About this task — Send back all of the records, each one exactly as written.

[Data records]
==========

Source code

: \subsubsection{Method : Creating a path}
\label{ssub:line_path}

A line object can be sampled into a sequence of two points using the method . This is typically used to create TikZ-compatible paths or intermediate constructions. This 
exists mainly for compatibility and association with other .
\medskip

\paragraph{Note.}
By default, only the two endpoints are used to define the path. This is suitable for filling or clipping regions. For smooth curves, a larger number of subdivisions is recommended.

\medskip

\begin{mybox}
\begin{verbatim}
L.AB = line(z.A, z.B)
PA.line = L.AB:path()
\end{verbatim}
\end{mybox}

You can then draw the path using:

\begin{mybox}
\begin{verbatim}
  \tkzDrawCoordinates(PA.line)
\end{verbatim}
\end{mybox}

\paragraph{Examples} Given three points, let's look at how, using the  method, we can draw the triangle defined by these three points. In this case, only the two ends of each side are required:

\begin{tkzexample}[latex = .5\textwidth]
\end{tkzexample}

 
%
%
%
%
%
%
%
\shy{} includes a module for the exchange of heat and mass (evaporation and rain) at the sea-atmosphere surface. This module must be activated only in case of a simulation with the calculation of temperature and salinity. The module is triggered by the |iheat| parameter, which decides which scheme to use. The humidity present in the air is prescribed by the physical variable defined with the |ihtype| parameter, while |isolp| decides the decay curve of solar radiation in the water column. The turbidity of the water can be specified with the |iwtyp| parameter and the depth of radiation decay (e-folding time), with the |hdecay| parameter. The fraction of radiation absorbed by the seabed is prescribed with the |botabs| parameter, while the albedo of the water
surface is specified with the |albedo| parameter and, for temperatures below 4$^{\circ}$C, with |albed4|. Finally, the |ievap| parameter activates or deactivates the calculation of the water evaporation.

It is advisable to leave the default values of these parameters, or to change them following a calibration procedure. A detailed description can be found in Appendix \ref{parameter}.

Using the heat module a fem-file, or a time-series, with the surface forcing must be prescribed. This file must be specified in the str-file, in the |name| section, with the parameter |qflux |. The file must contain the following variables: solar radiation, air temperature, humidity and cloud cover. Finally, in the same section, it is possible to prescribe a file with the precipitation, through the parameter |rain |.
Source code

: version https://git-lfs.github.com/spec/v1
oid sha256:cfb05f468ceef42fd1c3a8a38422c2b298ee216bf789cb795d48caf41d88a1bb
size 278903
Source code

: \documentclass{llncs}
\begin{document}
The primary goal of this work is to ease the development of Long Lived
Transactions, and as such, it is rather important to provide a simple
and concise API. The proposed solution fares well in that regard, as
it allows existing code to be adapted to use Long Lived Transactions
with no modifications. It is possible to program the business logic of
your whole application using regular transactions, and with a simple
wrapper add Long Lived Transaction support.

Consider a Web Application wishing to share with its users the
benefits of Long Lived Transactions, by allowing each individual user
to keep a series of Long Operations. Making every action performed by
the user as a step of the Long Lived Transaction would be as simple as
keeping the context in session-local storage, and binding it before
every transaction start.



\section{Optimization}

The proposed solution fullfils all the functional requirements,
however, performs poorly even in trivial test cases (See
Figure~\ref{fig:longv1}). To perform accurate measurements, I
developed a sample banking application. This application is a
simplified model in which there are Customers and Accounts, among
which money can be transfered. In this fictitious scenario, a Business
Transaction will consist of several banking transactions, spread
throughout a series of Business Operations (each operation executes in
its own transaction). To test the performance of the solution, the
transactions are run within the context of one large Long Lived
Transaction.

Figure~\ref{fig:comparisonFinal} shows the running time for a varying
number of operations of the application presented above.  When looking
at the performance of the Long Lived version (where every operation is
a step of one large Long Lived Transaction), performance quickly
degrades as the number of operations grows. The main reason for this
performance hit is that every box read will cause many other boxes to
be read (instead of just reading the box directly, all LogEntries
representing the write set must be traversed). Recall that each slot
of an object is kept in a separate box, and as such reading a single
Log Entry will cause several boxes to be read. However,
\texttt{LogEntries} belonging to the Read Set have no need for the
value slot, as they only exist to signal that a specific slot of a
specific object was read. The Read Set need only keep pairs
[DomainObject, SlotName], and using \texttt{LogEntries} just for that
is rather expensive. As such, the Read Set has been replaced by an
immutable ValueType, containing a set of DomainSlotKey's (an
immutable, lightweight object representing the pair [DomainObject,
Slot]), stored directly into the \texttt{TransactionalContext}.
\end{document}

==========

Written response —
Source code

: \subsubsection{Method : Creating a path}
\label{ssub:line_path}

A line object can be sampled into a sequence of two points using the method . This is typically used to create TikZ-compatible paths or intermediate constructions. This 
exists mainly for compatibility and association with other .
\medskip

\paragraph{Note.}
By default, only the two endpoints are used to define the path. This is suitable for filling or clipping regions. For smooth curves, a larger number of subdivisions is recommended.

\medskip

\begin{mybox}
\begin{verbatim}
L.AB = line(z.A, z.B)
PA.line = L.AB:path()
\end{verbatim}
\end{mybox}

You can then draw the path using:

\begin{mybox}
\begin{verbatim}
  \tkzDrawCoordinates(PA.line)
\end{verbatim}
\end{mybox}

\paragraph{Examples} Given three points, let's look at how, using the  method, we can draw the triangle defined by these three points. In this case, only the two ends of each side are required:

\begin{tkzexample}[latex = .5\textwidth]
\end{tkzexample}

 
%
%
%
%
%
%
%
\shy{} includes a module for the exchange of heat and mass (evaporation and rain) at the sea-atmosphere surface. This module must be activated only in case of a simulation with the calculation of temperature and salinity. The module is triggered by the |iheat| parameter, which decides which scheme to use. The humidity present in the air is prescribed by the physical variable defined with the |ihtype| parameter, while |isolp| decides the decay curve of solar radiation in the water column. The turbidity of the water can be specified with the |iwtyp| parameter and the depth of radiation decay (e-folding time), with the |hdecay| parameter. The fraction of radiation absorbed by the seabed is prescribed with the |botabs| parameter, while the albedo of the water
surface is specified with the |albedo| parameter and, for temperatures below 4$^{\circ}$C, with |albed4|. Finally, the |ievap| parameter activates or deactivates the calculation of the water evaporation.

It is advisable to leave the default values of these parameters, or to change them following a calibration procedure. A detailed description can be found in Appendix \ref{parameter}.

Using the heat module a fem-file, or a time-series, with the surface forcing must be prescribed. This file must be specified in the str-file, in the |name| section, with the parameter |qflux |. The file must contain the following variables: solar radiation, air temperature, humidity and cloud cover. Finally, in the same section, it is possible to prescribe a file with the precipitation, through the parameter |rain |.
Source code

: version https://git-lfs.github.com/spec/v1
oid sha256:cfb05f468ceef42fd1c3a8a38422c2b298ee216bf789cb795d48caf41d88a1bb
size 278903
Source code

: \documentclass{llncs}
\begin{document}
The primary goal of this work is to ease the development of Long Lived
Transactions, and as such, it is rather important to provide a simple
and concise API. The proposed solution fares well in that regard, as
it allows existing code to be adapted to use Long Lived Transactions
with no modifications. It is possible to program the business logic of
your whole application using regular transactions, and with a simple
wrapper add Long Lived Transaction support.

Consider a Web Application wishing to share with its users the
benefits of Long Lived Transactions, by allowing each individual user
to keep a series of Long Operations. Making every action performed by
the user as a step of the Long Lived Transaction would be as simple as
keeping the context in session-local storage, and binding it before
every transaction start.



\section{Optimization}

The proposed solution fullfils all the functional requirements,
however, performs poorly even in trivial test cases (See
Figure~\ref{fig:longv1}). To perform accurate measurements, I
developed a sample banking application. This application is a
simplified model in which there are Customers and Accounts, among
which money can be transfered. In this fictitious scenario, a Business
Transaction will consist of several banking transactions, spread
throughout a series of Business Operations (each operation executes in
its own transaction). To test the performance of the solution, the
transactions are run within the context of one large Long Lived
Transaction.

Figure~\ref{fig:comparisonFinal} shows the running time for a varying
number of operations of the application presented above.  When looking
at the performance of the Long Lived version (where every operation is
a step of one large Long Lived Transaction), performance quickly
degrades as the number of operations grows. The main reason for this
performance hit is that every box read will cause many other boxes to
be read (instead of just reading the box directly, all LogEntries
representing the write set must be traversed). Recall that each slot
of an object is kept in a separate box, and as such reading a single
Log Entry will cause several boxes to be read. However,
\texttt{LogEntries} belonging to the Read Set have no need for the
value slot, as they only exist to signal that a specific slot of a
specific object was read. The Read Set need only keep pairs
[DomainObject, SlotName], and using \texttt{LogEntries} just for that
is rather expensive. As such, the Read Set has been replaced by an
immutable ValueType, containing a set of DomainSlotKey's (an
immutable, lightweight object representing the pair [DomainObject,
Slot]), stored directly into the \texttt{TransactionalContext}.
\end{document}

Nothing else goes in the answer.